I have also jumped back into the world of work. I’ve left the Marketing department and transferred back to Forerunner Publishing (we changed the name; a good thing, as people always thought I worked in the Forerunner Bookstore instead of Forerunner Books) and have been editing like a crazy person. And when I say “like a crazy person,” I mean “like a crazy person who is physically fused to her keyboard and uses the Chicago Manual of Style as a pillow to absorb its knowledge by osmosis at night so she doesn’t have to stop editing to look up when compound modifiers take a hyphen.”

(The answer: usually before the noun. But it depends.)

So I am officially back. My girls and I went out for Starbucks and cooked a spaghetti dinner yesterday, and I am hoping to set up some dates with other friends in between the editing craziness. I had a wonderful summer vacation (except for the car debacle, but at least it ended well). The fall’s going to be insane and awesome at the same time. Looking forward to it.

Vacation, good; car, bad

2009 September 4
by Jenn S.

Vacation, good:

I had a pretty awesome camping trip with the Koppys. We stayed at the Crags campground in the Colorado State Forest for a couple of days. (I nearly froze to death the first night; we drove to the nearest Wal-Mart–100 miles away–the next day so I could buy another sleeping bag.)

Driving up to the Crags:

The Crags

My favorite picture:

Valley

We did some great hikes and great scenic drives, but after a while got tired of being so freaking cold all the time. We moved to a campground at a lower elevation and experienced the joys of camping near other people’s ill-behaved children for a few days. The Koppys dropped me off at the Denver airport and I flew to Minneapolis.

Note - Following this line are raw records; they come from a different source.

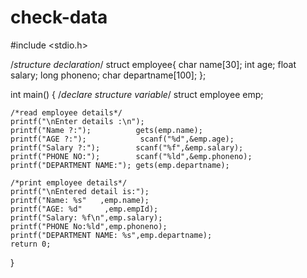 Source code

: # check-data
#include <stdio.h>
 
/*structure declaration*/
struct employee{
    char    name[30];
    int     age;
    float   salary;
    long  phoneno;
    char departname[100];
};
 
int main()
{
    /*declare structure variable*/
    struct employee emp;
     
    /*read employee details*/
    printf("\nEnter details :\n");
    printf("Name ?:");          gets(emp.name);
    printf("AGE ?:");            scanf("%d",&emp.age);
    printf("Salary ?:");        scanf("%f",&emp.salary);
    printf("PHONE NO:");        scanf("%ld",&emp.phoneno);
    printf("DEPARTMENT NAME:"); gets(emp.departname);
     
    /*print employee details*/
    printf("\nEntered detail is:");
    printf("Name: %s"   ,emp.name);
    printf("AGE: %d"     ,emp.empId);
    printf("Salary: %f\n",emp.salary);
    printf("PHONE No:%ld",emp.phoneno);
    printf("DEPARTMENT NAME: %s",emp.departname);
    return 0;
}

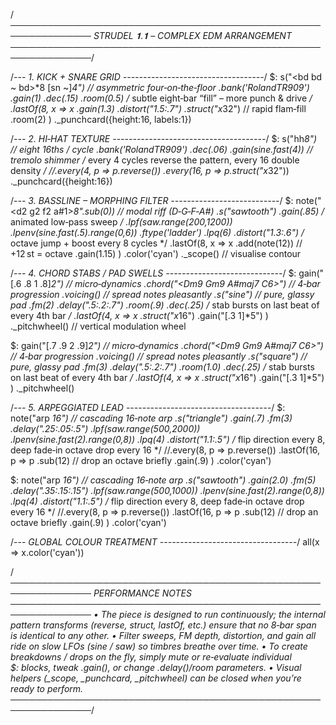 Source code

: /*───────────────────────────────────────────────────────────────
  STRUDEL 𝟏.𝟏 – COMPLEX EDM ARRANGEMENT
───────────────────────────────────────────────────────────────*/

/*--- 1.  KICK + SNARE GRID  -----------------------------------*/
$:
s("<bd bd ~ bd>*8 [sn ~]*4")          // asymmetric four‑on‑the‑floor
 .bank('RolandTR909')
 .gain(1)
 .dec(.15)
 .room(0.5)
 /* subtle eight‑bar “fill” – more punch & drive */
 .lastOf(8, x => x
   .gain(1.3)
   .distort("1.5:.7")
   .struct("x*32")                    // rapid flam‑fill
   .room(2)
 )
 ._punchcard({height:16, labels:1})


/*--- 2.  HI‑HAT TEXTURE  --------------------------------------*/
$:
s("hh*8")                             // eight 16ths / cycle
 .bank('RolandTR909')
 .dec(.06)
 .gain(sine.fast(4))                  // tremolo shimmer
 /* every 4 cycles reverse the pattern, every 16 double density */
 //.every(4,  p => p.reverse())
 .every(16, p => p.struct("x*32"))
 ._punchcard({height:16})


/*--- 3.  BASSLINE – MORPHING FILTER ---------------------------*/
$:
note("<d2 g2 f2 a#1>*8".sub(0))       // modal riff (D‑G‑F‑A#)
 .s("sawtooth")
 .gain(.85)
 /* animated low‑pass sweep */
 .lpf(saw.range(200,1200))
 .lpenv(sine.fast(.5).range(0,6))
 .ftype('ladder')
 .lpq(6)
 .distort("1.3:.6")
 /* octave jump + boost every 8 cycles */
 .lastOf(8, x => x
   .add(note(12))                     // +12 st = octave
   .gain(1.15)
 )
 .color('cyan')
 ._scope()                            // visualise contour


/*--- 4.  CHORD STABS / PAD SWELLS -----------------------------*/
$:
gain("[.6 .8 1 .8]*2")                // micro‑dynamics
 .chord("<Dm9 Gm9 A#maj7 C6>")        // 4‑bar progression
 .voicing()                           // spread notes pleasantly
 .s("sine")                           // pure, glassy pad
 .fm(2)
 .delay(".5:.2:.7")
 .room(.9)
 .dec(.25)
 /* stab bursts on last beat of every 4th bar */
 .lastOf(4, x => x
   .struct("x*16")
   .gain("[.3 1]*5")
 )
 ._pitchwheel()                       // vertical modulation wheel

$:
gain("[.7 .9 2 .9]*2")                // micro‑dynamics
 .chord("<Dm9 Gm9 A#maj7 C6>")        // 4‑bar progression
 .voicing()                           // spread notes pleasantly
 .s("square")                           // pure, glassy pad
 .fm(3)
 .delay(".5:.2:.7")
 .room(1.0)
 .dec(.25)
 /* stab bursts on last beat of every 4th bar */
 .lastOf(4, x => x
   .struct("x*16")
   .gain("[.3 1]*5")
 )
 ._pitchwheel()

/*--- 5.  ARPEGGIATED LEAD  ------------------------------------*/
$:
note("arp <d4 f4 a4 c5>*16")          // cascading 16‑note arp
 .s("triangle")
 .gain(.7)
 .fm(3)
 .delay(".25:.05:.5")
 .lpf(saw.range(500,2000))
 .lpenv(sine.fast(2).range(0,8))
 .lpq(4)
 .distort("1.1:.5")
 /* flip direction every 8, deep fade‑in octave drop every 16 */
 //.every(8,  p => p.reverse())
 .lastOf(16, p => p
   .sub(12)                           // drop an octave briefly
   .gain(.9)
 )
 .color('cyan')

$:
note("arp <d4 f4 a4 c5>*16")          // cascading 16‑note arp
 .s("sawtooth")
 .gain(2.0)
 .fm(5)
 .delay(".35:.15:.15")
 .lpf(saw.range(500,1000))
 .lpenv(sine.fast(2).range(0,8))
 .lpq(4)
 .distort("1.1:.5")
 /* flip direction every 8, deep fade‑in octave drop every 16 */
 //.every(8,  p => p.reverse())
 .lastOf(16, p => p
   .sub(12)                           // drop an octave briefly
   .gain(.9)
 )
 .color('cyan')


/*--- GLOBAL COLOUR TREATMENT ----------------------------------*/
all(x => x.color('cyan'))

/*───────────────────────────────────────────────────────────────
  PERFORMANCE NOTES
───────────────────────────────────────────────────────────────
  • The piece is designed to run continuously; the internal
    pattern transforms (reverse, struct, lastOf, etc.) ensure
    that no 8‑bar span is identical to any other.
  • Filter sweeps, FM depth, distortion, and gain all ride on
    slow LFOs (sine / saw) so timbres breathe over time.
  • To create breakdowns / drops on the fly, simply mute or
    re‑evaluate individual $: blocks, tweak .gain(), or change
    .delay()/room parameters.
  • Visual helpers (_scope, _punchcard, _pitchwheel) can be
    closed when you’re ready to perform.
───────────────────────────────────────────────────────────────*/

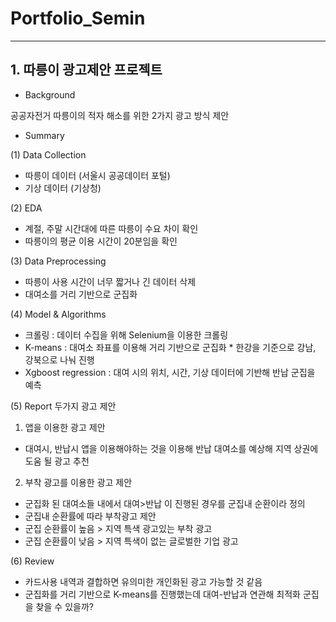 # Portfolio_Semin

---

## 1. 따릉이 광고제안 프로젝트

* Background 

 공공자전거 따릉이의 적자 해소를 위한 2가지 광고 방식 제안
 
 * Summary
 
 (1) Data Collection
 - 따릉이 데이터 (서울시 공공데이터 포털)
 - 기상 데이터 (기상청)
 
 (2) EDA
 - 계절, 주말 시간대에 따른 따릉이 수요 차이 확인
 - 따릉이의 평균 이용 시간이 20분임을 확인
 
 (3) Data Preprocessing
 - 따릉이 사용 시간이 너무 짧거나 긴 데이터 삭제
 - 대여소를 거리 기반으로 군집화
 
 (4) Model & Algorithms
 - 크롤링 : 데이터 수집을 위해 Selenium을 이용한 크롤링
 - K-means : 대여소 좌표를 이용해 거리 기반으로 군집화
            * 한강을 기준으로 강남, 강북으로 나눠 진행
 - Xgboost regression : 대여 시의 위치, 시간, 기상 데이터에 기반해 반납 군집을 예측
  
 (5) Report
  두가지 광고 제안
  
  1. 앱을 이용한 광고 제안
  - 대여시, 반납시 앱을 이용해야하는 것을 이용해 반납 대여소를 예상해 지역 상권에 도움 될 광고 추천
  
  2. 부착 광고를 이용한 광고 제안
 - 군집화 된 대여소들 내에서 대여>반납 이 진행된 경우를 군집내 순환이라 정의
 - 군집내 순환률에 따라 부착광고 제안
 - 군집 순환률이 높음 > 지역 특색 광고있는 부착 광고
 - 군집 순환률이 낮음 > 지역 특색이 없는 글로벌한 기업 광고
 
 (6) Review
 - 카드사용 내역과 결합하면 유의미한 개인화된 광고 가능할 것 같음
 - 군집화를 거리 기반으로 K-means를 진행했는데 대여-반납과 연관해 최적화 군집을 찾을 수 있을까?
 
 
 
 
 
 
 
 
 
 
 

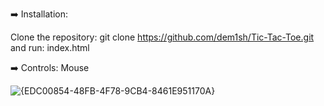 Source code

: ➡️ Installation:

Clone the repository: git clone https://github.com/dem1sh/Tic-Tac-Toe.git and run: index.html

➡️ Controls: Mouse


![{EDC00854-48FB-4F78-9CB4-8461E951170A}](https://github.com/user-attachments/assets/3c4ae218-c463-4a91-8103-c12e8e2846fd)
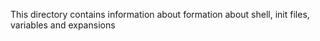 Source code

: This directory contains information about formation about shell, init files, variables and expansions
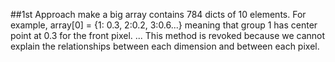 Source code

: ##1st Approach
make a big array contains 784 dicts of 10 elements. 
For example, array[0] = {1: 0.3, 2:0.2, 3:0.6...} meaning that group 1 has center point at 0.3 for the front pixel. ...
This method is revoked because we cannot explain the relationships between each dimension and between each pixel.
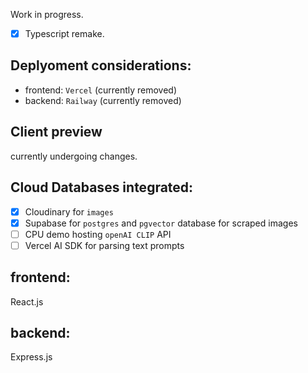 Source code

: Work in progress. 
- [x] Typescript remake.

## Deplyoment considerations: 
- frontend: `Vercel` (currently removed)
- backend: `Railway` (currently removed)

## Client preview
currently undergoing changes.

## Cloud Databases integrated: 
- [x] Cloudinary for `images`
- [x] Supabase for `postgres` and `pgvector` database for scraped images
- [ ] CPU demo hosting `openAI CLIP` API
- [ ] Vercel AI SDK for  parsing text prompts

## frontend:
React.js

## backend: 
Express.js

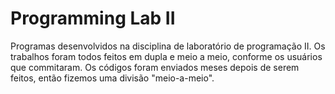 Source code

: # Programming Lab II
 Programas desenvolvidos na disciplina de laboratório de programação II. Os trabalhos foram todos feitos em dupla e meio a meio, conforme os usuários que commitaram. Os códigos foram enviados meses depois de serem feitos, então fizemos uma divisão "meio-a-meio".
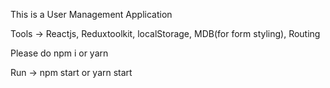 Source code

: This is a User Management Application

Tools -> Reactjs, Reduxtoolkit, localStorage, MDB(for form styling), Routing

Please do npm i or yarn


Run -> npm start or yarn start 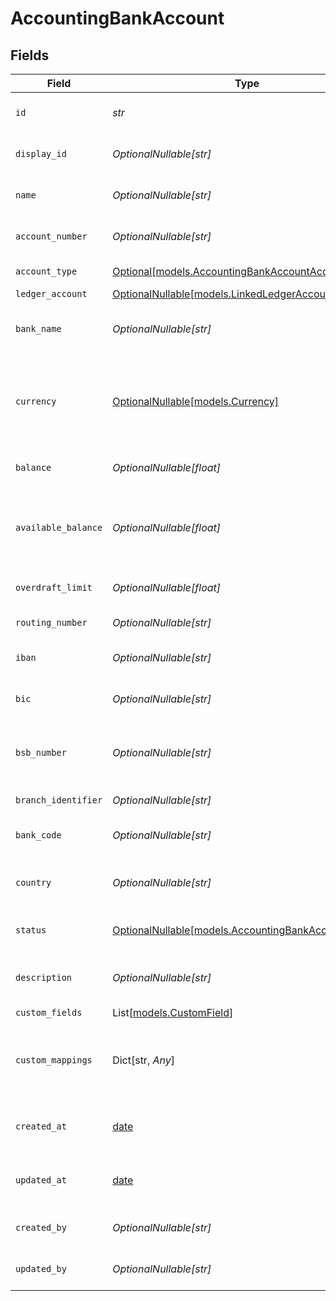 # AccountingBankAccount


## Fields

| Field                                                                                                                              | Type                                                                                                                               | Required                                                                                                                           | Description                                                                                                                        | Example                                                                                                                            |
| ---------------------------------------------------------------------------------------------------------------------------------- | ---------------------------------------------------------------------------------------------------------------------------------- | ---------------------------------------------------------------------------------------------------------------------------------- | ---------------------------------------------------------------------------------------------------------------------------------- | ---------------------------------------------------------------------------------------------------------------------------------- |
| `id`                                                                                                                               | *str*                                                                                                                              | :heavy_check_mark:                                                                                                                 | A unique identifier for an object.                                                                                                 | 12345                                                                                                                              |
| `display_id`                                                                                                                       | *OptionalNullable[str]*                                                                                                            | :heavy_minus_sign:                                                                                                                 | Display ID for the bank account                                                                                                    | BA-001                                                                                                                             |
| `name`                                                                                                                             | *OptionalNullable[str]*                                                                                                            | :heavy_minus_sign:                                                                                                                 | The name of the bank account                                                                                                       | Main Operating Account                                                                                                             |
| `account_number`                                                                                                                   | *OptionalNullable[str]*                                                                                                            | :heavy_minus_sign:                                                                                                                 | The bank account number                                                                                                            | 123465                                                                                                                             |
| `account_type`                                                                                                                     | [Optional[models.AccountingBankAccountAccountType]](../models/accountingbankaccountaccounttype.md)                                 | :heavy_minus_sign:                                                                                                                 | The type of bank account                                                                                                           | checking                                                                                                                           |
| `ledger_account`                                                                                                                   | [OptionalNullable[models.LinkedLedgerAccount]](../models/linkedledgeraccount.md)                                                   | :heavy_minus_sign:                                                                                                                 | N/A                                                                                                                                |                                                                                                                                    |
| `bank_name`                                                                                                                        | *OptionalNullable[str]*                                                                                                            | :heavy_minus_sign:                                                                                                                 | The name of the bank or financial institution                                                                                      | Chase Bank                                                                                                                         |
| `currency`                                                                                                                         | [OptionalNullable[models.Currency]](../models/currency.md)                                                                         | :heavy_minus_sign:                                                                                                                 | Indicates the associated currency for an amount of money. Values correspond to [ISO 4217](https://en.wikipedia.org/wiki/ISO_4217). | USD                                                                                                                                |
| `balance`                                                                                                                          | *OptionalNullable[float]*                                                                                                          | :heavy_minus_sign:                                                                                                                 | The current balance of the bank account                                                                                            | 25000                                                                                                                              |
| `available_balance`                                                                                                                | *OptionalNullable[float]*                                                                                                          | :heavy_minus_sign:                                                                                                                 | The available balance (considering pending transactions and overdraft)                                                             | 24500                                                                                                                              |
| `overdraft_limit`                                                                                                                  | *OptionalNullable[float]*                                                                                                          | :heavy_minus_sign:                                                                                                                 | The overdraft limit for the account                                                                                                | 5000                                                                                                                               |
| `routing_number`                                                                                                                   | *OptionalNullable[str]*                                                                                                            | :heavy_minus_sign:                                                                                                                 | Bank routing number (US)                                                                                                           | 021000021                                                                                                                          |
| `iban`                                                                                                                             | *OptionalNullable[str]*                                                                                                            | :heavy_minus_sign:                                                                                                                 | International Bank Account Number                                                                                                  | GB33BUKB20201555555555                                                                                                             |
| `bic`                                                                                                                              | *OptionalNullable[str]*                                                                                                            | :heavy_minus_sign:                                                                                                                 | Bank Identifier Code / SWIFT Code                                                                                                  | CHASUS33                                                                                                                           |
| `bsb_number`                                                                                                                       | *OptionalNullable[str]*                                                                                                            | :heavy_minus_sign:                                                                                                                 | Bank State Branch number (Australia/New Zealand)                                                                                   | 062-001                                                                                                                            |
| `branch_identifier`                                                                                                                | *OptionalNullable[str]*                                                                                                            | :heavy_minus_sign:                                                                                                                 | Bank branch identifier                                                                                                             | 001                                                                                                                                |
| `bank_code`                                                                                                                        | *OptionalNullable[str]*                                                                                                            | :heavy_minus_sign:                                                                                                                 | Bank code assigned by central bank                                                                                                 | BNH                                                                                                                                |
| `country`                                                                                                                          | *OptionalNullable[str]*                                                                                                            | :heavy_minus_sign:                                                                                                                 | Country code according to ISO 3166-1 alpha-2.                                                                                      | US                                                                                                                                 |
| `status`                                                                                                                           | [OptionalNullable[models.AccountingBankAccountStatus]](../models/accountingbankaccountstatus.md)                                   | :heavy_minus_sign:                                                                                                                 | The status of the bank account                                                                                                     | active                                                                                                                             |
| `description`                                                                                                                      | *OptionalNullable[str]*                                                                                                            | :heavy_minus_sign:                                                                                                                 | Description or notes about the bank account                                                                                        | Primary operating account for daily transactions                                                                                   |
| `custom_fields`                                                                                                                    | List[[models.CustomField](../models/customfield.md)]                                                                               | :heavy_minus_sign:                                                                                                                 | N/A                                                                                                                                |                                                                                                                                    |
| `custom_mappings`                                                                                                                  | Dict[str, *Any*]                                                                                                                   | :heavy_minus_sign:                                                                                                                 | When custom mappings are configured on the resource, the result is included here.                                                  |                                                                                                                                    |
| `created_at`                                                                                                                       | [date](https://docs.python.org/3/library/datetime.html#date-objects)                                                               | :heavy_minus_sign:                                                                                                                 | The date and time when the object was created.                                                                                     | 2020-09-30T07:43:32.000Z                                                                                                           |
| `updated_at`                                                                                                                       | [date](https://docs.python.org/3/library/datetime.html#date-objects)                                                               | :heavy_minus_sign:                                                                                                                 | The date and time when the object was last updated.                                                                                | 2020-09-30T07:43:32.000Z                                                                                                           |
| `created_by`                                                                                                                       | *OptionalNullable[str]*                                                                                                            | :heavy_minus_sign:                                                                                                                 | The user who created the object.                                                                                                   | 12345                                                                                                                              |
| `updated_by`                                                                                                                       | *OptionalNullable[str]*                                                                                                            | :heavy_minus_sign:                                                                                                                 | The user who last updated the object.                                                                                              | 12345                                                                                                                              | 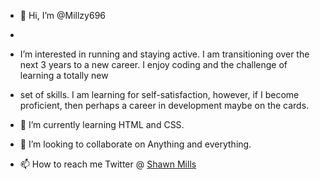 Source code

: - 👋 Hi, I’m @Millzy696
- 
- I’m interested in running and staying active. I am transitioning over the next 3 years to a new career. I enjoy coding and the challenge of learning a totally new 
- set of skills. I am learning for self-satisfaction, however, if I become proficient, then perhaps a career in development maybe on the cards.

- 🌱 I’m currently learning HTML and CSS.
- 💞️ I’m looking to collaborate on Anything and everything.
- 📫 How to reach me Twitter @ [Shawn Mills](https://twitter.com/millzy696)

<!---
Millzy696/Millzy696 is a ✨ special ✨ repository because its `README.md` (this file) appears on your GitHub profile.
You can click the Preview link to take a look at your changes.
--->

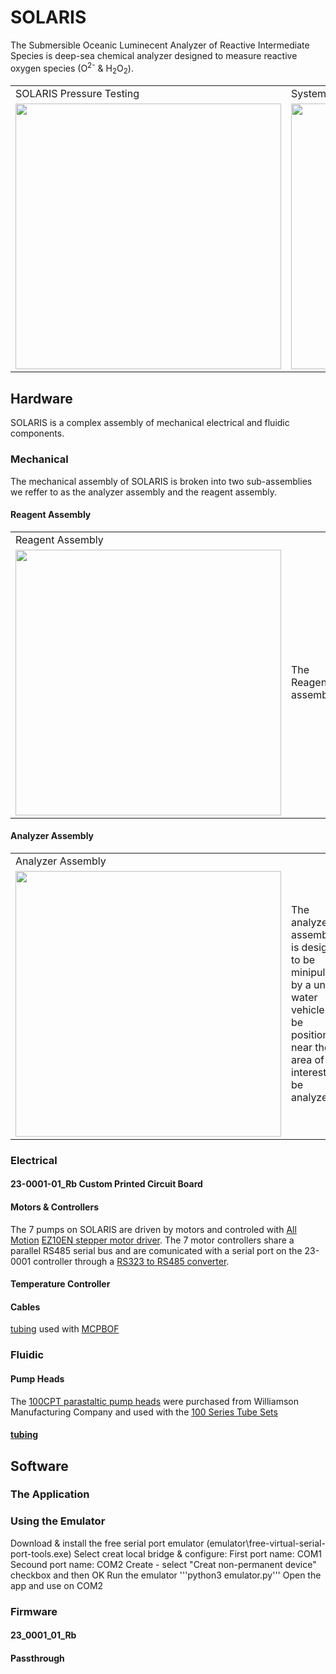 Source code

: # SOLARIS
The Submersible Oceanic Luminecent Analyzer of Reactive Intermediate Species is deep-sea chemical analyzer designed to measure reactive oxygen species (O<sup>2-</sup> & H<sub>2</sub>O<sub>2</sub>).

<table>
  <tr>
    <td>SOLARIS Pressure Testing</td>
     <td>System Schematic</td>
  </tr>
  <tr>
    <td><img src="https://user-images.githubusercontent.com/57682790/220796370-8fd705e8-36ad-4265-8744-91ff943fbad6.jpeg" width="425"></td>
    <td><img src="https://user-images.githubusercontent.com/57682790/220803921-1aea62c2-e4da-48ba-9d18-7e5da49a30eb.jpg" width="425"></td>
  </tr>
</table>

## Hardware
SOLARIS is a complex assembly of mechanical electrical and fluidic components.

### Mechanical
The mechanical assembly of SOLARIS is broken into two sub-assemblies we reffer to as the analyzer assembly and the reagent assembly. 

#### Reagent Assembly
<table>
  <tr>
    <td>Reagent Assembly</td>
  </tr>
  <tr>
    <td><img src="https://user-images.githubusercontent.com/57682790/220811167-8a5c0d3d-fa57-4d1d-abc4-ac9f06bc5743.jpg" width="425"></td>
    <td>The Reagent assembly</td>
  </tr>
</table>

#### Analyzer Assembly
<table>
  <tr>
     <td>Analyzer Assembly</td>
  </tr>
  <tr style=width="425">
    <td><img src="https://user-images.githubusercontent.com/57682790/220812175-405a97de-7c42-4121-8cdf-d5d6d8e77be0.jpg" width="425"></td>
    <td>The analyzer assembly is designed to be minipulated by a under water vehicle to be positioned near the area of interest to be analyzed.</td>
  </tr>
</table>

### Electrical

#### 23-0001-01_Rb Custom Printed Circuit Board

#### Motors & Controllers
The 7 pumps on SOLARIS are driven by motors and controled with [All Motion](https://www.allmotion.com/) [EZ10EN stepper motor driver](https://www.allmotion.com/ez10en). The 7 motor controllers share a parallel RS485 serial bus and are comunicated with a serial port on the 23-0001 controller through a [RS323 to RS485 converter](https://www.allmotion.com/rs485-ne).
#### Temperature Controller

#### Cables
[tubing](https://www.mcmaster.com/5549K55/) used with [MCPBOF](https://www.macartney.com/what-we-offer/systems-and-products/connectors/subconn/subconn-micro-circular-series/subconn-micro-circular-2-3-4-5-6-and-8-contacts-and-g2-2-3-and-4-contacts/)

### Fluidic 

#### Pump Heads
The [100CPT parastaltic pump heads](https://www.wmcpumps.com/100cpt-series-micro-peristaltic-pump) were purchased from Williamson Manufacturing Company and used with the [100 Series Tube Sets](https://www.wmcpumps.com/100200220-series-tube-sets)

#### [tubing](https://www.mcmaster.com/5384K515/)

## Software

### The Application

### Using the Emulator

Download & install the free serial port emulator (emulator\free-virtual-serial-port-tools.exe)
  Select creat local bridge & configure:
    First port name: COM1
    Secound port name: COM2
  Create - select "Creat non-permanent device" checkbox and then OK
Run the emulator
  '''python3 emulator.py'''
Open the app and use on COM2

### Firmware

#### 23_0001_01_Rb

#### Passthrough
  

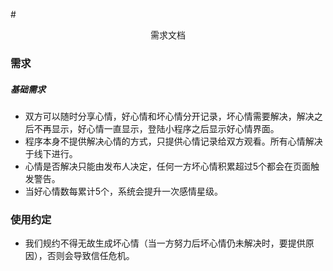 #<center>需求文档</center>

### 需求
##### 基础需求
+ 双方可以随时分享心情，好心情和坏心情分开记录，坏心情需要解决，解决之后不再显示，好心情一直显示，登陆小程序之后显示好心情界面。
+ 程序本身不提供解决心情的方式，只提供心情记录给双方观看。所有心情解决于线下进行。
+ 心情是否解决只能由发布人决定，任何一方坏心情积累超过5个都会在页面触发警告。
+ 当好心情数每累计5个，系统会提升一次感情星级。
  
### 使用约定
+ 我们规约不得无故生成坏心情（当一方努力后坏心情仍未解决时，要提供原因），否则会导致信任危机。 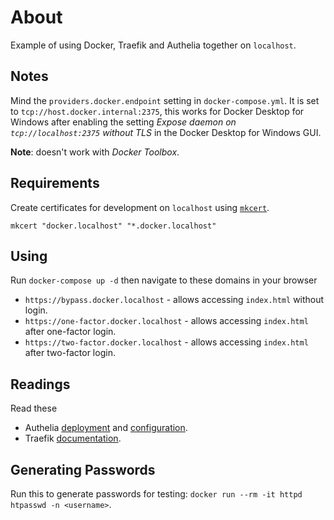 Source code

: # About

Example of using Docker, Traefik and Authelia together on `localhost`.

## Notes

Mind the `providers.docker.endpoint` setting in `docker-compose.yml`.
It is set to `tcp://host.docker.internal:2375`, this works for Docker Desktop for Windows after enabling the setting *Expose daemon on `tcp://localhost:2375` without TLS* in the Docker Desktop for Windows GUI.

**Note**: doesn't work with *Docker Toolbox*.

## Requirements

Create certificates for development on `localhost` using [`mkcert`](https://github.com/FiloSottile/mkcert).

`mkcert "docker.localhost" "*.docker.localhost"`

## Using

Run `docker-compose up -d` then navigate to these domains in your browser

* `https://bypass.docker.localhost` - allows accessing `index.html` without login.
* `https://one-factor.docker.localhost` - allows accessing `index.html` after one-factor login.
* `https://two-factor.docker.localhost` - allows accessing `index.html` after two-factor login.

## Readings

Read these
* Authelia [deployment](https://github.com/authelia/authelia/blob/master/docs/deployment-dev.md) and [configuration](https://github.com/authelia/authelia/blob/master/docs/configuration.md).
* Traefik [documentation](https://docs.traefik.io/).

## Generating Passwords

Run this to generate passwords for testing: `docker run --rm -it httpd htpasswd -n <username>`.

The next day, my family and I drove up to the North Shore, staying at a small campground a few hours north of Duluth. It rained almost the entire time and was quite chilly. We still had fun, but after consulting a gloomy forecast, we ended up going home two days early.

Hiking at Sugarloaf Cove:

IMG_5930

Lake Superior

IMG_5955

Car, bad:

As soon as we got home, my dad and I talked to Vladimir, the guy who was supposed to be fixing up the car we’d just bought through him. The car wasn’t ready yet. I figured, no problem, I’m leaving on the 30th and Vlad will have another week to finish it. Then I can drive home to Kansas City in my new (used) car. Shiny!

Fast-forward a week later. I’m still here. The paperwork has taken a tortuous and somewhat shady turn, what with Vladimir giving the title to us and then us finding out he didn’t actually sign it, he bought the car through a dealer friend; and realizing that since the plates had expired I’d need to get a temporary permit for the car, which I can’t get without the title signed over to me; and then there was the part where Vlad had to send the title to New York for some reason; and the back-and-forth with various people at work, getting permission to remain in Minnesota; and now it’s Labor Day weekend, and even though the New York people are sending the title by express mail, the service center that issues temporary permits will probably be closed by the time it gets here, and I will have to stay through Labor Day until the center reopens, and I have been living out of a suitcase for a month.

At least I get more time with my family, and the weather is nice. I’m enjoying that.